### Required work:
Quote exactly and only this range of lines in the data below: the line that holds "a remote location." to the line that holds "on the script).", both included.
───── Exercise material ─────
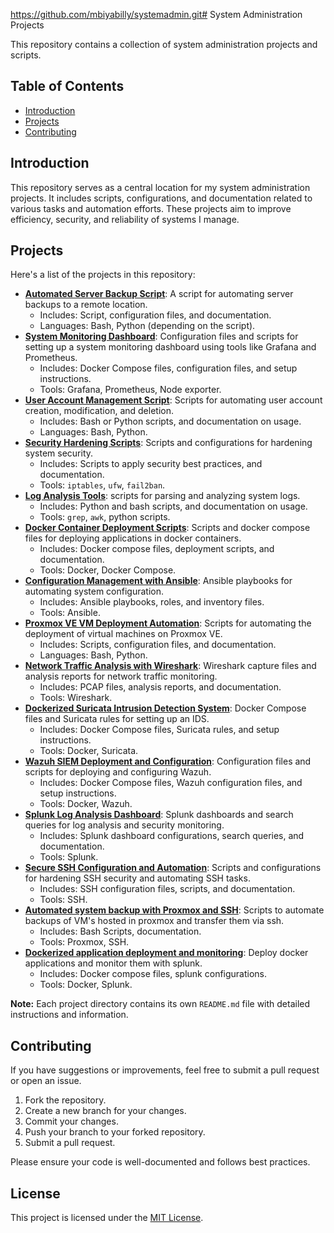 https://github.com/mbiyabilly/systemadmin.git# System Administration Projects

This repository contains a collection of system administration projects and scripts.

## Table of Contents

* [Introduction](#introduction)
* [Projects](#projects)
* [Contributing](#contributing)

## Introduction

This repository serves as a central location for my system administration projects. It includes scripts, configurations, and documentation related to various tasks and automation efforts. These projects aim to improve efficiency, security, and reliability of systems I manage.

## Projects

Here's a list of the projects in this repository:

* **[Automated Server Backup Script](projects/backup-script/README.md)**: A script for automating server backups to a remote location.
    * Includes: Script, configuration files, and documentation.
    * Languages: Bash, Python (depending on the script).
* **[System Monitoring Dashboard](projects/monitoring-dashboard/README.md)**: Configuration files and scripts for setting up a system monitoring dashboard using tools like Grafana and Prometheus.
    * Includes: Docker Compose files, configuration files, and setup instructions.
    * Tools: Grafana, Prometheus, Node exporter.
* **[User Account Management Script](projects/user-management/README.md)**: Scripts for automating user account creation, modification, and deletion.
    * Includes: Bash or Python scripts, and documentation on usage.
    * Languages: Bash, Python.
* **[Security Hardening Scripts](projects/security-hardening/README.md)**: Scripts and configurations for hardening system security.
    * Includes: Scripts to apply security best practices, and documentation.
    * Tools: `iptables`, `ufw`, `fail2ban`.
* **[Log Analysis Tools](projects/log-analysis/README.md)**: scripts for parsing and analyzing system logs.
    * Includes: Python and bash scripts, and documentation on usage.
    * Tools: `grep`, `awk`, python scripts.
* **[Docker Container Deployment Scripts](projects/docker-deployments/README.md)**: Scripts and docker compose files for deploying applications in docker containers.
    * Includes: Docker compose files, deployment scripts, and documentation.
    * Tools: Docker, Docker Compose.
* **[Configuration Management with Ansible](projects/ansible-playbooks/README.md)**: Ansible playbooks for automating system configuration.
    * Includes: Ansible playbooks, roles, and inventory files.
    * Tools: Ansible.
* **[Proxmox VE VM Deployment Automation](projects/proxmox-vm-deploy/README.md)**: Scripts for automating the deployment of virtual machines on Proxmox VE.
    * Includes: Scripts, configuration files, and documentation.
    * Languages: Bash, Python.
* **[Network Traffic Analysis with Wireshark](projects/wireshark-analysis/README.md)**: Wireshark capture files and analysis reports for network traffic monitoring.
    * Includes: PCAP files, analysis reports, and documentation.
    * Tools: Wireshark.
* **[Dockerized Suricata Intrusion Detection System](projects/docker-suricata/README.md)**: Docker Compose files and Suricata rules for setting up an IDS.
    * Includes: Docker Compose files, Suricata rules, and setup instructions.
    * Tools: Docker, Suricata.
* **[Wazuh SIEM Deployment and Configuration](projects/wazuh-siem/README.md)**: Configuration files and scripts for deploying and configuring Wazuh.
    * Includes: Docker Compose files, Wazuh configuration files, and setup instructions.
    * Tools: Docker, Wazuh.
* **[Splunk Log Analysis Dashboard](projects/splunk-dashboard/README.md)**: Splunk dashboards and search queries for log analysis and security monitoring.
    * Includes: Splunk dashboard configurations, search queries, and documentation.
    * Tools: Splunk.
* **[Secure SSH Configuration and Automation](projects/secure-ssh/README.md)**: Scripts and configurations for hardening SSH security and automating SSH tasks.
    * Includes: SSH configuration files, scripts, and documentation.
    * Tools: SSH.
* **[Automated system backup with Proxmox and SSH](projects/proxmox-backup/README.md)**: Scripts to automate backups of VM's hosted in proxmox and transfer them via ssh.
    * Includes: Bash Scripts, documentation.
    * Tools: Proxmox, SSH.
* **[Dockerized application deployment and monitoring](projects/docker-app-monitoring/README.md)**: Deploy docker applications and monitor them with splunk.
    * Includes: Docker compose files, splunk configurations.
    * Tools: Docker, Splunk.
    
**Note:** Each project directory contains its own `README.md` file with detailed instructions and information.

## Contributing

If you have suggestions or improvements, feel free to submit a pull request or open an issue.

1.  Fork the repository.
2.  Create a new branch for your changes.
3.  Commit your changes.
4.  Push your branch to your forked repository.
5.  Submit a pull request.

Please ensure your code is well-documented and follows best practices.

## License

This project is licensed under the [MIT License](LICENSE).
─────
### Written reply:
* **[Automated Server Backup Script](projects/backup-script/README.md)**: A script for automating server backups to a remote location.
    * Includes: Script, configuration files, and documentation.
    * Languages: Bash, Python (depending on the script).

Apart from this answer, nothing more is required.